Strumento tradizionalmente destinato ad accompagnare le voci, la chitarra battente era infatti gergalmente chiamata “‘a chitarra du vinu”, quello strumento cioè da tirar fuori nei momenti di convivialità e in compagnia di un buon bicchiere di vino locale.

Oggi invece vive di vita propria e, grazie anche a ufficializzazioni accademiche di grande respiro, gode di una rispettabilissima autonomia artistica svincolata cioè da destinazioni d’uso precostituite. Ciò nondimeno, come ricorda il Maestro Loccisano, questo strumento resta ancora oggi fortemente ancorato alla più autentica missione della musica popolare, quella cioè di una musica non espressamente finalizzata alla produzione discografica, una musica che in un mondo globalizzato e asservito alle logiche del consumo vuole ancora ambire a esprimere il più puro sentimento di chi, con spinta tradizionale, ma innovativa al tempo stesso, si trova a suonarla.
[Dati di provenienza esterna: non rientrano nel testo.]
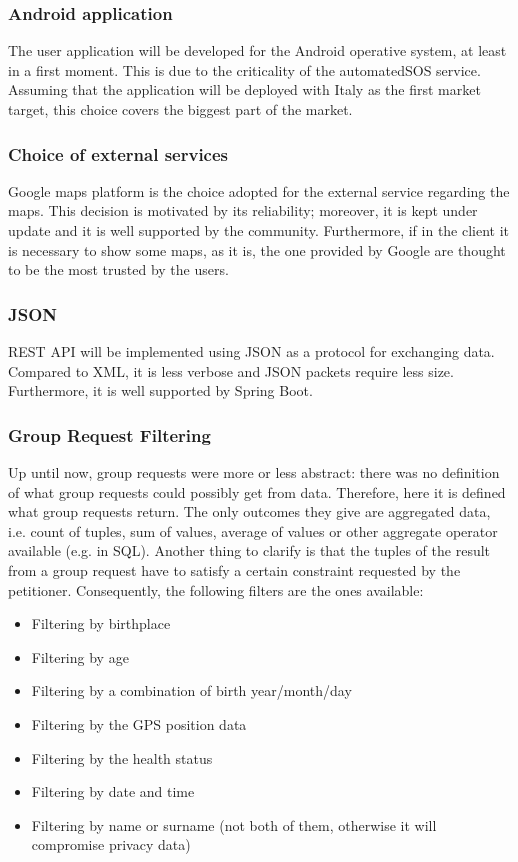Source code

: \subsubsection{Android application} 	 
The user application will be developed for the Android operative system, at least in a first moment. This is due to the criticality of the
automatedSOS service. Assuming that the application will be deployed with Italy as the first market target, this choice covers the biggest
part of the market.

\subsubsection{Choice of external services}
Google maps platform is the choice adopted for the external service regarding the maps. This decision is motivated by its reliability;
moreover, it is kept under update and it is well supported by the community. Furthermore, if in the client it is necessary to show some maps,
as it is, the one provided by Google are thought to be the most trusted by the users. 


\subsubsection{JSON}
REST API will be implemented using JSON as a protocol for exchanging data. \\
Compared to XML, it is less verbose and JSON packets require less size. Furthermore, it is well supported
by Spring Boot. 

\subsubsection{Group Request Filtering}
Up until now, group requests were more or less abstract: there was no definition of what group requests could possibly get from 
data. Therefore, here it is defined what group requests return. The only outcomes they give are  aggregated data, i.e. count 
of tuples, sum of values, average of values or other aggregate operator available (e.g. in SQL). Another thing to clarify is that 
the tuples of the result from a group request have to satisfy a certain constraint requested by the petitioner. Consequently, 
the following filters are the ones available:
\begin{itemize}
\item Filtering by birthplace
\item Filtering by age
\item Filtering by a combination of birth year/month/day
\item Filtering by the GPS position data
\item Filtering by the health status
\item Filtering by date and time
\item Filtering by name or surname (not both of them, otherwise it will compromise privacy data)
\end{itemize}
Francesco Loccisano è uno di questi musicisti, e la sua chitarra battente, da poco prodotta dal liutaio Sergio Pugliesi, è testimonianza concreta, nella sua stessa fattura, di questo spirito tradizionale e innovatore al tempo stesso: un prodotto di alta liuteria che conserva nella sua stessa tastiera il segreto di questa doppia anima insieme all’ambizione di riconquistare l’antico primato di questo strumento, quello, in Italia, di chitarra nazionale.

“La chitarra battente – afferma Loccisano – è molto legata ai ritmi frenetici, al tarantismo, a un’irrequietezza che non deriva solo da fatti sociali, politici, ecc., ma anche dalla natura stessa, dal territorio spesso aspro, che volenti o nolenti ci forgia. Anche sulle melodie dolci, lente e tranquille però questa chitarra ne esce egregiamente, valorizzandole”.

Un appello dunque ai compositori, agli autori, ai produttori, quello di valorizzare uno strumento dalle declinazioni molteplici e imprevedibili e con esso un territorio meritevole di essere narrato amplificato e divulgato nelle sue spesso insolite virtù.